Padło na murzyna, ale Niemiec stwierdził, że to nie fair i zarządził konkurs, kto nie odpowie na pytanie ten wylatuje. Pierwsze pytanie do Polaka:
– Kiedy zrzucono bombę na Nagasaki?
– 1945 r.
– Ok, zostajesz
Pytanie do Rosjanina:
– Ile osób zginęło?
– 60 tys.
– Ok, zostajesz.
Do Murzyna:
– Nazwiska!
Przez pustynię biegnie gromada Arabów uciekających przed Murzynem.
– Słuchaj, a właściwie dlaczego my uciekamy?

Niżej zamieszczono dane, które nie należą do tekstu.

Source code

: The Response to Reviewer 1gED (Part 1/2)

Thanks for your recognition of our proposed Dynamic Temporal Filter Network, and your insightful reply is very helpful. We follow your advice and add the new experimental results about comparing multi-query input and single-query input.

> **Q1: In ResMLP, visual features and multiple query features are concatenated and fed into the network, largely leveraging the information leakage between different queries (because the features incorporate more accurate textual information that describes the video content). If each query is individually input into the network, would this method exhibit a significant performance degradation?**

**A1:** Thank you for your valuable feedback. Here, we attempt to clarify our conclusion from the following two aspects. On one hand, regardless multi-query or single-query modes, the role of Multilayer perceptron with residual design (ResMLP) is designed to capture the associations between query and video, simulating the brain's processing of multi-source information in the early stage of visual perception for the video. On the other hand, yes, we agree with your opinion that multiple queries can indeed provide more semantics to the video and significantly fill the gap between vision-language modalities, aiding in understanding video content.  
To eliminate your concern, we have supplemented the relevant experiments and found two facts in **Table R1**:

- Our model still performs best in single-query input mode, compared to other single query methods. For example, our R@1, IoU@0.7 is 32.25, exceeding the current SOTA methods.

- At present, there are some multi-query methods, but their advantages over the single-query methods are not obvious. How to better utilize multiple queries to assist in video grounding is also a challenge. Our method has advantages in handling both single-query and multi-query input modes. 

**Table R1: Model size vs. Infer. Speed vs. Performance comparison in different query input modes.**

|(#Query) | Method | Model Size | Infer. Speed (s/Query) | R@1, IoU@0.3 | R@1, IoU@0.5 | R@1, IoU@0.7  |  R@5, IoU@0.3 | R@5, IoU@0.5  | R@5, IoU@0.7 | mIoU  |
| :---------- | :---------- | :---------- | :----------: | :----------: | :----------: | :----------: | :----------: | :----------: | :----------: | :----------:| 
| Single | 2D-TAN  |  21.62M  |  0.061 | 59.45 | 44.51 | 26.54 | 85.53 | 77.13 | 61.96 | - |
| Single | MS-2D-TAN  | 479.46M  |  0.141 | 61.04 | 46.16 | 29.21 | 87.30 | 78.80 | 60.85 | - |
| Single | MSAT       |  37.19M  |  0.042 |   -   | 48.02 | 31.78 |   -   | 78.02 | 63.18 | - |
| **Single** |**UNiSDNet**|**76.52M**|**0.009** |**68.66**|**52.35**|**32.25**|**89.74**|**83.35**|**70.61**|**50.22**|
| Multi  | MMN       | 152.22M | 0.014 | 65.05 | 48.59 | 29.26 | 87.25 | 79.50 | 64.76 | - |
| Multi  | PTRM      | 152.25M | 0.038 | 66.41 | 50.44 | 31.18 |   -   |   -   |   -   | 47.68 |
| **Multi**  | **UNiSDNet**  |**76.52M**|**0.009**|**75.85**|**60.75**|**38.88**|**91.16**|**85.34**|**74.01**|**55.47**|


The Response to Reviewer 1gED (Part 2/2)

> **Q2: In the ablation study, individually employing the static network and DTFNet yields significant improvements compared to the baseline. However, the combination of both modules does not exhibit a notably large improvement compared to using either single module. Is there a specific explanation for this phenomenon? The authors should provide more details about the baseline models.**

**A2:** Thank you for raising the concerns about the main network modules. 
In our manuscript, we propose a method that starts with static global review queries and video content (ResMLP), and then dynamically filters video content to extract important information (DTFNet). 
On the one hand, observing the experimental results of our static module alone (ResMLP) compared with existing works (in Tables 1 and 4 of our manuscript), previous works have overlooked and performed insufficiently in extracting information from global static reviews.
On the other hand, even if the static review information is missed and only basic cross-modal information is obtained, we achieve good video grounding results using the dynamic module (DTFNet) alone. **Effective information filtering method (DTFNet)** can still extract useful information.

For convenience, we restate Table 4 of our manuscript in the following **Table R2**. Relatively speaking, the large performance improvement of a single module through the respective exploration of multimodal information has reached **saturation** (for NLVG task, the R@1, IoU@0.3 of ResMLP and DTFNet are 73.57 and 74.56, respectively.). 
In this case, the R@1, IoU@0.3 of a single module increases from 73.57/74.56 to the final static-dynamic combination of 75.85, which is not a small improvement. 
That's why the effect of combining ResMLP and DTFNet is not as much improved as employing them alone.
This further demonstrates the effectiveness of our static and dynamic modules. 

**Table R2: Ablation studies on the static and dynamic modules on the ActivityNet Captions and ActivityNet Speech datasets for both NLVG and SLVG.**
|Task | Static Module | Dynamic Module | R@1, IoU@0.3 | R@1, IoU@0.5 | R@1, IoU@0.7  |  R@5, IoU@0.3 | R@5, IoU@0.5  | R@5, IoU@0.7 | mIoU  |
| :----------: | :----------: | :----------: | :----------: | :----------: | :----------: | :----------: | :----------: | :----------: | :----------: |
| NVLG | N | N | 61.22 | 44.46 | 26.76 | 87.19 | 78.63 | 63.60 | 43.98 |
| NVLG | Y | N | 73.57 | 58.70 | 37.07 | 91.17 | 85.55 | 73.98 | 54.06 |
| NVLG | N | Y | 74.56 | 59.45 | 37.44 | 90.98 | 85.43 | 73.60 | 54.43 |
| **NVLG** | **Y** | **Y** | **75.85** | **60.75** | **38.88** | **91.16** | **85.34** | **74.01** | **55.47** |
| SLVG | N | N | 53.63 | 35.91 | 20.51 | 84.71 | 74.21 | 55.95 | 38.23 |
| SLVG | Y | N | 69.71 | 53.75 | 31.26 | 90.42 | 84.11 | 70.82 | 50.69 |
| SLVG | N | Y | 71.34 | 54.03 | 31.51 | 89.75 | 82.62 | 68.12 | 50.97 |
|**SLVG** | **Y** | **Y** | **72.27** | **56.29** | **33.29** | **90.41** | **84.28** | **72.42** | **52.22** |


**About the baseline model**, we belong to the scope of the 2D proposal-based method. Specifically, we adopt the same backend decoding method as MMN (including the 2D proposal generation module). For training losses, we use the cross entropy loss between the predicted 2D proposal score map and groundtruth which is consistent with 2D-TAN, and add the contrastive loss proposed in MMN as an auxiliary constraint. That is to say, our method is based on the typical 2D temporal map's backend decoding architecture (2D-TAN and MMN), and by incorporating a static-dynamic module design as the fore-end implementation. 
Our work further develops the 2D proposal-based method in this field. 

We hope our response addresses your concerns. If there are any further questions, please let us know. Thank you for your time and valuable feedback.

– Nie widzisz? Ten Murzyn nas goni!
– No to co? On jest sam, a nas stu.
– A bo to wiadomo, komu da w mordę?
Wchodzi murzyn do baru z gównem w ręku i mówi:
– Prawie w to wdepnąłem.
W głębinach jednego z jezior w Alabamie znaleziono ciało Murzyna.
Było całkowicie oplecione łańcuchami.
Miejscowy dziennikarz pyta szeryfa:
– Co Pan myśli o tej sprawie?
– Myślę, że to typowe dla czarnuchów z naszej okolicy.
– Chciał przepłynąć jezioro, ukradłszy więcej łańcuchów niż mógł unieść.